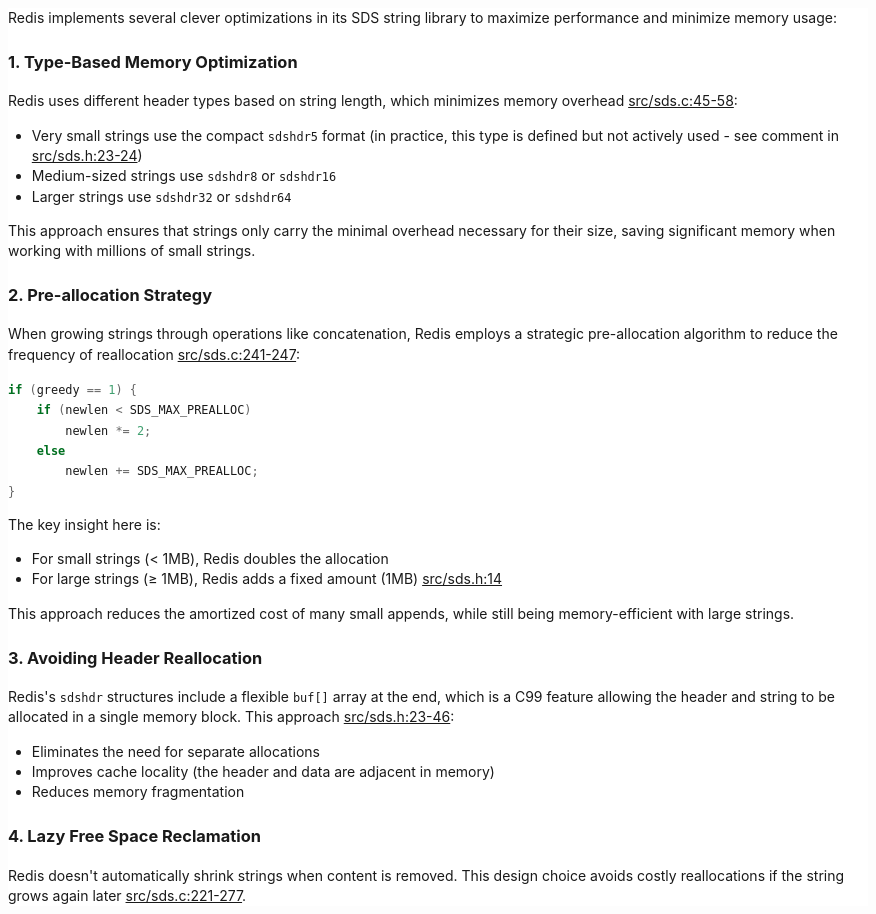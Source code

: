 Redis implements several clever optimizations in its SDS string library to maximize performance and minimize memory usage:

### 1. Type-Based Memory Optimization

Redis uses different header types based on string length, which minimizes memory overhead [src/sds.c:45-58](https://github.com/redis/redis/blob/unstable/src/sds.c#L45-L58):

- Very small strings use the compact `sdshdr5` format (in practice, this type is defined but not actively used - see comment in [src/sds.h:23-24](https://github.com/redis/redis/blob/unstable/src/sds.h#L23-L24))
- Medium-sized strings use `sdshdr8` or `sdshdr16`
- Larger strings use `sdshdr32` or `sdshdr64`

This approach ensures that strings only carry the minimal overhead necessary for their size, saving significant memory when working with millions of small strings.

### 2. Pre-allocation Strategy

When growing strings through operations like concatenation, Redis employs a strategic pre-allocation algorithm to reduce the frequency of reallocation [src/sds.c:241-247](https://github.com/redis/redis/blob/unstable/src/sds.c#L241-L247):

```c
if (greedy == 1) {
    if (newlen < SDS_MAX_PREALLOC)
        newlen *= 2;
    else
        newlen += SDS_MAX_PREALLOC;
}
```

The key insight here is:
- For small strings (< 1MB), Redis doubles the allocation
- For large strings (≥ 1MB), Redis adds a fixed amount (1MB) [src/sds.h:14](https://github.com/redis/redis/blob/unstable/src/sds.h#L14)

This approach reduces the amortized cost of many small appends, while still being memory-efficient with large strings.

### 3. Avoiding Header Reallocation

Redis's `sdshdr` structures include a flexible `buf[]` array at the end, which is a C99 feature allowing the header and string to be allocated in a single memory block. This approach [src/sds.h:23-46](https://github.com/redis/redis/blob/unstable/src/sds.h#L23-L46):

- Eliminates the need for separate allocations
- Improves cache locality (the header and data are adjacent in memory)
- Reduces memory fragmentation

### 4. Lazy Free Space Reclamation

Redis doesn't automatically shrink strings when content is removed. This design choice avoids costly reallocations if the string grows again later [src/sds.c:221-277](https://github.com/redis/redis/blob/unstable/src/sds.c#L221-L277).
--------------------
* Problem details:
Pictures aside, reproduce the listing above exactly.

* Response box:
Source code

: Redis implements several clever optimizations in its SDS string library to maximize performance and minimize memory usage:

### 1. Type-Based Memory Optimization

Redis uses different header types based on string length, which minimizes memory overhead [src/sds.c:45-58](https://github.com/redis/redis/blob/unstable/src/sds.c#L45-L58):

- Very small strings use the compact `sdshdr5` format (in practice, this type is defined but not actively used - see comment in [src/sds.h:23-24](https://github.com/redis/redis/blob/unstable/src/sds.h#L23-L24))
- Medium-sized strings use `sdshdr8` or `sdshdr16`
- Larger strings use `sdshdr32` or `sdshdr64`

This approach ensures that strings only carry the minimal overhead necessary for their size, saving significant memory when working with millions of small strings.

### 2. Pre-allocation Strategy

When growing strings through operations like concatenation, Redis employs a strategic pre-allocation algorithm to reduce the frequency of reallocation [src/sds.c:241-247](https://github.com/redis/redis/blob/unstable/src/sds.c#L241-L247):

```c
if (greedy == 1) {
    if (newlen < SDS_MAX_PREALLOC)
        newlen *= 2;
    else
        newlen += SDS_MAX_PREALLOC;
}
```

The key insight here is:
- For small strings (< 1MB), Redis doubles the allocation
- For large strings (≥ 1MB), Redis adds a fixed amount (1MB) [src/sds.h:14](https://github.com/redis/redis/blob/unstable/src/sds.h#L14)

This approach reduces the amortized cost of many small appends, while still being memory-efficient with large strings.

### 3. Avoiding Header Reallocation

Redis's `sdshdr` structures include a flexible `buf[]` array at the end, which is a C99 feature allowing the header and string to be allocated in a single memory block. This approach [src/sds.h:23-46](https://github.com/redis/redis/blob/unstable/src/sds.h#L23-L46):

- Eliminates the need for separate allocations
- Improves cache locality (the header and data are adjacent in memory)
- Reduces memory fragmentation

### 4. Lazy Free Space Reclamation

Redis doesn't automatically shrink strings when content is removed. This design choice avoids costly reallocations if the string grows again later [src/sds.c:221-277](https://github.com/redis/redis/blob/unstable/src/sds.c#L221-L277).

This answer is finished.